According to a new statement by Chairman Paul S. Atkins, the US Securities and Exchange Commission (SEC) points to support for simplified “minimum effective dose” disclosure rules and equity tokenization pilots through the Innovation Exemption.
Conclusion
- Atkins calls for a more material-focused, broader disclosure and extension of the COBS Act “IPO on-ramp” so that smaller issuers face lighter reporting when entering the public markets.
- He attacks “comply or explain” governance mandates as “shameful regulation” and argues that board structures and ESG metrics should be set by shareholders, not backdoor pressure.
- As for tokenization, he supports an “innovation exemption” that limits size and scope, but allows limited trading of tokenized securities to inform the long-term regulatory framework.
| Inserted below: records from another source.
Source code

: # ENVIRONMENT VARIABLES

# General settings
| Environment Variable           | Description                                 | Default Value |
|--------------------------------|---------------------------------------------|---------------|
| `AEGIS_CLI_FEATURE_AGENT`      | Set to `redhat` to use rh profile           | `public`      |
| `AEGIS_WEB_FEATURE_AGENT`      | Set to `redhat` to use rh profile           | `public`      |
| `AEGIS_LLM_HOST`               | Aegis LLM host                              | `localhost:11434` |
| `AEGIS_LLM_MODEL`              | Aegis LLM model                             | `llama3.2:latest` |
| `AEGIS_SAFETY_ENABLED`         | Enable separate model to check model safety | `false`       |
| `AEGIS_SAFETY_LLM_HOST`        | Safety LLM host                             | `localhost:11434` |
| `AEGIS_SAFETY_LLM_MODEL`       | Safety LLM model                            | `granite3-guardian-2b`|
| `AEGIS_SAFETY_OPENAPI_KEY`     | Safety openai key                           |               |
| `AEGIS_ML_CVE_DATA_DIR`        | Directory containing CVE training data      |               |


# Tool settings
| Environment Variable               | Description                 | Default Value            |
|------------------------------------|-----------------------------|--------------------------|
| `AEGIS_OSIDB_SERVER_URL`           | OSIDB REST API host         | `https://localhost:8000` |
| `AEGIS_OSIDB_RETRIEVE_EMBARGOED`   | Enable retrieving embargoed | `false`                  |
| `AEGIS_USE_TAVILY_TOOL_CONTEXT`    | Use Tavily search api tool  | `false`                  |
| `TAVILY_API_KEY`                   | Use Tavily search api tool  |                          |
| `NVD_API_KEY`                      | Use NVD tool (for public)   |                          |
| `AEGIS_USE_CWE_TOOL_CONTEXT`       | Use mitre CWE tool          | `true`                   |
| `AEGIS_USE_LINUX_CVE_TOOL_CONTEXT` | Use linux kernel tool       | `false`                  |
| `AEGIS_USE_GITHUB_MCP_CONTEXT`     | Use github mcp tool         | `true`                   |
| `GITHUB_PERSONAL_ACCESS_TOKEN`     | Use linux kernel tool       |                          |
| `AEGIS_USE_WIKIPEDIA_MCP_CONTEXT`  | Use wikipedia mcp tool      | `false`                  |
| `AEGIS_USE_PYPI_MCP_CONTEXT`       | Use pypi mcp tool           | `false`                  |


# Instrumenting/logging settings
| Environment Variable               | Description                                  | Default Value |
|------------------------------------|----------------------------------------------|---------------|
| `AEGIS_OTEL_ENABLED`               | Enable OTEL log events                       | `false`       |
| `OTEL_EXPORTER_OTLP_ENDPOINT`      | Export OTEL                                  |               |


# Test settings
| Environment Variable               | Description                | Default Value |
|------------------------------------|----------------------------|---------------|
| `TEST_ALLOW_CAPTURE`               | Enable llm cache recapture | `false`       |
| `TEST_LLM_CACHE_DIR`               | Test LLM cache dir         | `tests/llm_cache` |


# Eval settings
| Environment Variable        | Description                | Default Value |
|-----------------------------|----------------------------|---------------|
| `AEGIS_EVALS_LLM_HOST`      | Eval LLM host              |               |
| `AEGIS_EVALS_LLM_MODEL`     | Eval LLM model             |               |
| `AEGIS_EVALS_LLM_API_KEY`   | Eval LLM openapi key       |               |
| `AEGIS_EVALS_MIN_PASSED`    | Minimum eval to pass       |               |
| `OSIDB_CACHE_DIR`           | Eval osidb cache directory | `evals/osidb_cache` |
According to a new speech by President Paul S. Atkins speaks at a meeting of the US Securities and Exchange Commission’s (SEC) Investor Advisory Committee in support of simplified disclosure rules and controlled practices with stock tickers.
SEC Chairman Pushes ‘Minimum Effective Dose’ Regulation
Atkins first focused on reducing unnecessary disclosure burdens, arguing for a “minimum effective dose” approach to regulation that focuses rules on material information and tailors requirements to company size. He also proposed extending the COBS Act’s “IPO on-ramp” regime, which would give small and medium-sized companies a longer runway with scale reporting so that more issuers are ready to go public.
Atkins has criticized the SEC’s use of “comply or explain” disclosure mandates in corporate governance, calling them a form of “shameful regulation” that effectively forces companies into preferred governance models rather than the law. In his view, decisions about board composition, ESG metrics and related governance issues should remain in the hands of shareholders and directors, not indirectly through threats of disclosure.
Green light for targeted release of symptoms
On tokenization, Atkins took a more experimental stance, arguing that converting equity securities into digital tokens could improve settlement efficiency, reduce settlement risk, and eliminate unnecessary intermediaries. He revealed that the SEC is considering an “innovative exemption mechanism” to allow limited trading of specific securities, using sensitive pilots to build experience for a long-term regulatory framework.
This approach effectively allows the listed equity projects to move forward under controlled conditions, rather than waiting for a full overhaul of the regulations from above. For crypto markets, the message is clear: the SEC is not ready to rewrite securities law for tokenization, but is ready to grant targeted exemptions that could bring regulated on-chain equity settlements closer to reality.